Secondly, we need to remember that the root of the Palestinian problem is the Zionist colonisation of Palestine which from the 1960s (as you point out) has been backed by US imperialism in order to defend the interests of US capital in the Middle East. Zionism is a racist ideology based on the expropriation of Palestinian land and is a form of Apartheid encapsulated in Israel’s self-definition as a ‘Jewish state’. There will not be peace or justice as long as Zionism is the ruling ideology of Israel.
This is the point that is obscured by those calling for negotiations and a settlement based on two-states. Even if a Palestinian state was to emerge in the West Bank and Gaza Strip this would only be a temporary step as long as a racist state based on Zionist ideology continues to exist in its current form. It would still be the duty of every revolutionary to oppose the Israeli state and seek the end of Zionism. The only lasting solution and indeed the only just solution is a democratic, secular state in the whole of historic Palestine. On a strategic level, this means that the Palestinian struggle will not be won solely in the West Bank and Gaza Strip. Palestinians who remained in Israel after the establishment of the state will play a critical role as will those sections of the Israeli working class which also suffer because of Zionism such as the Mizrahim (even if their present level of consciousness denies this fact.)
Flowing from a critique of Zionism in all its forms is the central importance of the right of return of Palestinian refugees.

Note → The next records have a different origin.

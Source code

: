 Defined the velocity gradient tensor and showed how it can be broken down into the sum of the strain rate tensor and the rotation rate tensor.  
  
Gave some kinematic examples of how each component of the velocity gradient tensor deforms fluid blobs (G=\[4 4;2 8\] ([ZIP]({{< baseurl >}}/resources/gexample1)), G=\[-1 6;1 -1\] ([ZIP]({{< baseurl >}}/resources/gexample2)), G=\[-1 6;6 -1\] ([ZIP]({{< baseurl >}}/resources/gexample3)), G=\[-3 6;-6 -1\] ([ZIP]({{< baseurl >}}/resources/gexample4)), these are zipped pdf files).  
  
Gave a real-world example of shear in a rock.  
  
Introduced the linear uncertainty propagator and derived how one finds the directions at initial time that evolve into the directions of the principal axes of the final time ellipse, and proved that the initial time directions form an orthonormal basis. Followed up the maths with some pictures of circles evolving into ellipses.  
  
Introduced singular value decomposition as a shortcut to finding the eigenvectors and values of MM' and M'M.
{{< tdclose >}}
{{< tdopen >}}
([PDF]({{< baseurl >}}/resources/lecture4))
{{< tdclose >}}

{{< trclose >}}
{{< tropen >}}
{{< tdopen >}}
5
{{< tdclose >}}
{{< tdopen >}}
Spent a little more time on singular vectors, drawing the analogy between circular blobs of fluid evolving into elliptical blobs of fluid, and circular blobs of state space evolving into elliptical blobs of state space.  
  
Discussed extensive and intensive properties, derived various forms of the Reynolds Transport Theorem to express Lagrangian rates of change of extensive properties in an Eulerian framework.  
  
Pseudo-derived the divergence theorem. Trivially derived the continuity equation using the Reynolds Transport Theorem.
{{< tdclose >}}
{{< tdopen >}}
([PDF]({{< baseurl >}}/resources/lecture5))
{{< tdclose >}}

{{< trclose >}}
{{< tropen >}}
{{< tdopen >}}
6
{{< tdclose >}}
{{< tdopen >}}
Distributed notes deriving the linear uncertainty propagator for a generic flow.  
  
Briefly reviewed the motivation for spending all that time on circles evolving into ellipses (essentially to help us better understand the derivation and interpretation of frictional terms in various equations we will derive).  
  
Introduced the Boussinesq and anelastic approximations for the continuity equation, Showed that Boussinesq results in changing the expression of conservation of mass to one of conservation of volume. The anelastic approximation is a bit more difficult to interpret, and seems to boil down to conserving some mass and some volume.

This demand expresses the link between the current stage of the struggle and the foundation of the Israeli state in 1948. It is for this reason that a Palestinian leadership that actually represents the interests of the oppressed must stand firm with this demand. The current leadership has clearly failed in this regard and this failure stems from their reliance upon foreign capital and their symbiotic relationship with Israel that was fostered during the Oslo years.
Understanding the class nature of the Palestinian Authority and the concrete structure of the Palestinian working class points the way to how it is possible for the Palestinian people to take control of their struggle. I believe that in the future we shall see a resurgence of struggle at the level of the Palestinian workforce, particularly in the public sector. Public sector workers (especially teachers) are very poorly paid and work in extremely difficult conditions. Indeed, in the late 1990s, Palestinian teachers waged a long and bitter struggle over their conditions which was halted with the Intifada. There are signs that this struggle may be renewing along with calls for a democratic and accountable leadership that really represents the interests of the Palestinian people.
Thank you once again for the opportunity to reply to your review.